- _Assignment_:
Nothing but the text belongs in the answer: the listing below, copied exactly, without pictures.

- _Dataset_:
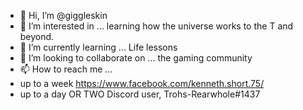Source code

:- 👋 Hi, I’m @giggleskin
- 👀 I’m interested in ... learning how the universe works to the T and beyond.
- 🌱 I’m currently learning ... Life lessons
- 💞️ I’m looking to collaborate on ... the gaming community 
- 📫 How to reach me ... 
-   up to a week https://www.facebook.com/kenneth.short.75/
-   up to a day OR TWO Discord user, Trohs-Rearwhole#1437

<!---
giggleskin/giggleskin is a ✨ special ✨ repository because its `README.md` (this file) appears on your GitHub profile.
You can click the Preview link to take a look at your changes.
--->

- _Written answer_:
Source code

:- 👋 Hi, I’m @giggleskin
- 👀 I’m interested in ... learning how the universe works to the T and beyond.
- 🌱 I’m currently learning ... Life lessons
- 💞️ I’m looking to collaborate on ... the gaming community 
- 📫 How to reach me ... 
-   up to a week https://www.facebook.com/kenneth.short.75/
-   up to a day OR TWO Discord user, Trohs-Rearwhole#1437

<!---
giggleskin/giggleskin is a ✨ special ✨ repository because its `README.md` (this file) appears on your GitHub profile.
You can click the Preview link to take a look at your changes.
--->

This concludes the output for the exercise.